FIGS. 15A-B show exemplary interfaces showing insight graphic interfaces associated with a satisfied selected expert rule template according to one or more embodiments of the disclosure.

FIGS. 16A-C show exemplary interfaces showing insight graphic interfaces associated with satisfied selected expert rule templates having common cause parameters according to one or more embodiments of the disclosure.

DETAILED DESCRIPTION

Legacy business intelligence (“BI”) systems and dashboards are descriptive: they require further interpretation by a data-savvy professional. Actionable Insights described herein may track past decisions, plan actions, and mark events on the timeline for adoption (by providing relevant insights and/or actionable recommendations). Businesses may have several very similar parts (e.g. marketing, sales, salaries, taxes, expenses) and as a result very similar key performance indicators (KPIs) for these metrics. A high-level virtual model of a business may allow business users to see as many KPIs as possible depending on the amount of input data and mapping of input data to virtual model inputs. As a result, generated insights may be based on real business KPIs and can be converted to recommendations presented on a graphic user interface.

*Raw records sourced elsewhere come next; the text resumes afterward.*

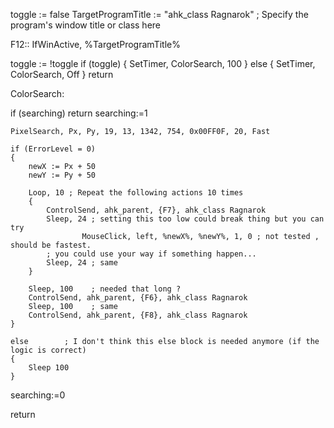 toggle := false
TargetProgramTitle := "ahk_class Ragnarok" ; Specify the program's window title or class here

F12::
IfWinActive, %TargetProgramTitle%

toggle := !toggle
if (toggle) {
    SetTimer, ColorSearch, 100
} else {
    SetTimer, ColorSearch, Off
}
return

ColorSearch:

if (searching)
    return
searching:=1

    PixelSearch, Px, Py, 19, 13, 1342, 754, 0x00FF0F, 20, Fast

    if (ErrorLevel = 0)
    {
        newX := Px + 50
        newY := Py + 50
		
        Loop, 10 ; Repeat the following actions 10 times
        {
			ControlSend, ahk_parent, {F7}, ahk_class Ragnarok
			Sleep, 24 ; setting this too low could break thing but you can try
            		MouseClick, left, %newX%, %newY%, 1, 0 ; not tested , should be fastest.
            ; you could use your way if something happen...
			Sleep, 24 ; same
        }
        
		Sleep, 100    ; needed that long ?
        ControlSend, ahk_parent, {F6}, ahk_class Ragnarok
        Sleep, 100    ; same
        ControlSend, ahk_parent, {F8}, ahk_class Ragnarok
    }
	
    else        ; I don't think this else block is needed anymore (if the logic is correct)
    {
        Sleep 100
    }

searching:=0

return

Methods and systems for users to generate actionable recommendations for insight using internal virtual company model (VCM) and actionable templates for specific company states for specific or general verticals are described herein. The data set may be tagged, and then mapped to a set of performance indicator expressions. Key performance indicators (KPIs) may be determined based on the mapped data set. Using the mapped data set, a virtual company model may then be generated, where the virtual company model is a graph with data sources (variables) acting as root nodes and performance indicators on leaf nodes. Once the system calculates all available KPIs—all the results together are stored as a company performance snapshot. These snapshots are used to match actionable recommendation templates against them.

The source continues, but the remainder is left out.